**EXERCISE BRIEF:** From the listing below, copy only the lines from the line that contains "General App Idea: An" to the line that contains "Who Would Use It: Teachers", counting those two lines as part of the copy.

----------------

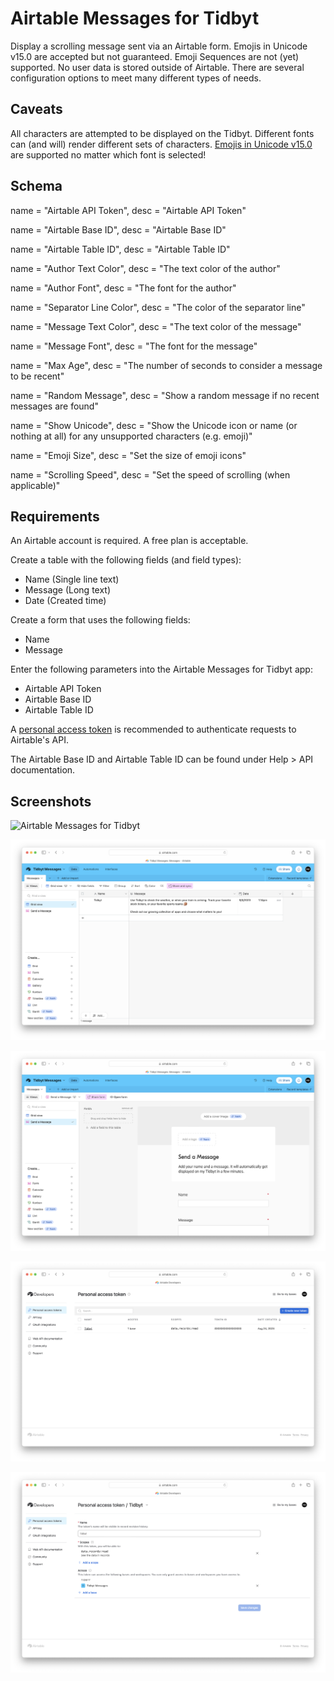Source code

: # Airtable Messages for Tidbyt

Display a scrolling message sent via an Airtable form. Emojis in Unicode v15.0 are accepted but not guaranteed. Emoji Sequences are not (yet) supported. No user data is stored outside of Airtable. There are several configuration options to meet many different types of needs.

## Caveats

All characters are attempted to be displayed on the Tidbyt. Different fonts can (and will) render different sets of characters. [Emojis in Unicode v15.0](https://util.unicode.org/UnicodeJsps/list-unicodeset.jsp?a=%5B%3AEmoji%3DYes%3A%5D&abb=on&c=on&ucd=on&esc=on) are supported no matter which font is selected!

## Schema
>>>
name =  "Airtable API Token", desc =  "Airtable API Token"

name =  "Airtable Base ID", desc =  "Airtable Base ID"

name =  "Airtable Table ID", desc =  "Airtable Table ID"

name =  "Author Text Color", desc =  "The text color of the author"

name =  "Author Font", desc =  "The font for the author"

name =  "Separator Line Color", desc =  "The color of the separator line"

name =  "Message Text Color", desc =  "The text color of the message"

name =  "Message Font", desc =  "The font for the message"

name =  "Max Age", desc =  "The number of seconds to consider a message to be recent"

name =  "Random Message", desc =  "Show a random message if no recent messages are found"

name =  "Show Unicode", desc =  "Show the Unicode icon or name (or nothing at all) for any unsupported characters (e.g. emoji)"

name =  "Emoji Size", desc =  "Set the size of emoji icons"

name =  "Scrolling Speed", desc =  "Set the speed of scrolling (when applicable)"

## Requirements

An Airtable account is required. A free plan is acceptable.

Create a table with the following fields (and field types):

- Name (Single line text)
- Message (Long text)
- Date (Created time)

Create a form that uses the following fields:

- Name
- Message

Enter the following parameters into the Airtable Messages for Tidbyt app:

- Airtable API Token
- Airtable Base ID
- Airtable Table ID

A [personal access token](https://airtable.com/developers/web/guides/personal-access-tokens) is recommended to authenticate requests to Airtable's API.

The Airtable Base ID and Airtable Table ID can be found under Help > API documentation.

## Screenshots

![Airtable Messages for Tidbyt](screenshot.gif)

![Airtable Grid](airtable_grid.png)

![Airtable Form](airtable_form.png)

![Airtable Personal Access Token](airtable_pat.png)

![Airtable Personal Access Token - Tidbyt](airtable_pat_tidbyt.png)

----------------

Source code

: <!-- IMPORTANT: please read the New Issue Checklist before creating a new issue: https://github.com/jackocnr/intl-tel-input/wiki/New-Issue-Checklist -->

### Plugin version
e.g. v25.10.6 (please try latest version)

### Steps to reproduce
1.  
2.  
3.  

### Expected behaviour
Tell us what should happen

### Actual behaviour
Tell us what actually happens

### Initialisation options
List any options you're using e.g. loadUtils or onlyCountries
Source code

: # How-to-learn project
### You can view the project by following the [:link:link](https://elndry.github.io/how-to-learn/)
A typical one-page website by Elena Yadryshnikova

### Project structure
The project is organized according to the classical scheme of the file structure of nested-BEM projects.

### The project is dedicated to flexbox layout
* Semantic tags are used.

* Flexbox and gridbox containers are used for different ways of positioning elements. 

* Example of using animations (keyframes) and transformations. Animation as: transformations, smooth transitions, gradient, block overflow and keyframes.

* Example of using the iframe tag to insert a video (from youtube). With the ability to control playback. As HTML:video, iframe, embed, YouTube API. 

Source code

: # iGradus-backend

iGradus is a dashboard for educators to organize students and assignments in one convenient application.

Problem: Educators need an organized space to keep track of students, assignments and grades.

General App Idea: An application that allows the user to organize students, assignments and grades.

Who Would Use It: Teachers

----------------

**EXERCISE OUTPUT:**
General App Idea: An application that allows the user to organize students, assignments and grades.

Who Would Use It: Teachers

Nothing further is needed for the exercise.